Truss said talk of whether Ukraine could join the western defensive military alliance of Nato was “not the real issue”.
Her comments came in stark contrast to Boris Johnson, who said on Wednesday morning there was “no way Ukraine is going to join Nato anytime soon”.
The prime minister said he understood “the reality of the position”, speaking during a visit to the Middle East with significant restrictions on access to journalists during which he will push for help to wean the UK and wider west off Russian energy.
It followed the admission by Ukraine’s president, Volodymyr Zelenskiy, about the chance of the country becoming a Nato member. “We will not enter there, and these are truths and must be acknowledged,” he said. The comment was viewed as a crucial concession that could pave the way to a de-escalation of the war.

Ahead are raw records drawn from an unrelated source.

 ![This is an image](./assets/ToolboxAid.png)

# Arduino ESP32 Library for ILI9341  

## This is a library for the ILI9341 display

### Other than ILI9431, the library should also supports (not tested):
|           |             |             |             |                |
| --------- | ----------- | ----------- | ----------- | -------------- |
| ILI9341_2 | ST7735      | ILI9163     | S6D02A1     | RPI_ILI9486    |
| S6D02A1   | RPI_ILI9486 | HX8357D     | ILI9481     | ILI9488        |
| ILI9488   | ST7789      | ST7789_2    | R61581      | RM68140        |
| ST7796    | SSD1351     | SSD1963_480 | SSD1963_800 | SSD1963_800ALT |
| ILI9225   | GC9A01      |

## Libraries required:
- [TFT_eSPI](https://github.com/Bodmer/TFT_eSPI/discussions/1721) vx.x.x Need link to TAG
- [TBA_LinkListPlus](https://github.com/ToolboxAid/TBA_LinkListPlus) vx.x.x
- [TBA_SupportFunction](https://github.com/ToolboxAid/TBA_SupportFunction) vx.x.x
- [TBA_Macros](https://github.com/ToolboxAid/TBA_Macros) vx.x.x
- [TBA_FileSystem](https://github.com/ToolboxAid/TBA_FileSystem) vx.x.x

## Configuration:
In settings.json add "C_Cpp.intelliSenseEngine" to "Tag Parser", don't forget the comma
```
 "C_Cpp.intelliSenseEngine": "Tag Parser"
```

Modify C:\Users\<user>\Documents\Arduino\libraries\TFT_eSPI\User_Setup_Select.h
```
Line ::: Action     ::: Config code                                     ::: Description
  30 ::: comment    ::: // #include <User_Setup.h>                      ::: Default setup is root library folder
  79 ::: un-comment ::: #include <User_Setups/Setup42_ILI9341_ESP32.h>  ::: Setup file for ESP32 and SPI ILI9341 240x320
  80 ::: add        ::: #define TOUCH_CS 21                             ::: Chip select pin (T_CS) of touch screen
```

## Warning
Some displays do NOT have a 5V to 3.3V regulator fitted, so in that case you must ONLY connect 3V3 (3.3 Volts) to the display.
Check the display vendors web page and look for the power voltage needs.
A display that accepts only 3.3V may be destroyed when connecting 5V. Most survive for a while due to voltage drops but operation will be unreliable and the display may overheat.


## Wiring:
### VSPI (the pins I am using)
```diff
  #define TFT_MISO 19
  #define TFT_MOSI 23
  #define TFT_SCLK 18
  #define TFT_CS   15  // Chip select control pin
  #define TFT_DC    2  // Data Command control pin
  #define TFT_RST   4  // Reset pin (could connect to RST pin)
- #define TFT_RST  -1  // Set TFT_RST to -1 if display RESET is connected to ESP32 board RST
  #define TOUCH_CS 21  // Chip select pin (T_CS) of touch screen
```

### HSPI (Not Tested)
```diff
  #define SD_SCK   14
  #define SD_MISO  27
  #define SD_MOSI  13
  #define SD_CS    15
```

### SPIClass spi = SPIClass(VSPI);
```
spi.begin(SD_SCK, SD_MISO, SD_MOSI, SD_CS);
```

Truss, meanwhile, said: “It’s a matter for Ukraine whether or not they decide to join Nato and of course, a matter for Nato members. I’ve always thought that that isn’t the real issue, that it is a smokescreen.
“And if you look at all of Putin’s public statements, his Munich security conference speech in 2007, his essay of last year, this is about recreating a greater Russia, and essentially subordinating Ukraine under Russian authority, as well as extending more broadly to other eastern European states.
“This is why it’s so important that we stop Putin in Ukraine, because it isn’t just about Ukraine. It isn’t just about Nato. It is about the desire to recreate the Soviet Union, and he is clearly an extremely dangerous man.”
Pressed on whether it was more important for the UK to sacrifice its moral opposition to the death penalty by seeking the Saudi government’s help after the 2018 murder of journalist Jamal Khashoggi and recent executions of 81 men, Truss said: “I’m not condoning every action by the Saudi government.
“We need to be prepared to work with countries we don’t necessarily agree with because this is a threat to global security in a way that no other country poses that level of threat.”
She added: “This is a serious threat to the global order. It’s an incredibly serious threat to European security. And we cannot afford to simply rule out countries because we don’t like a particular policy.”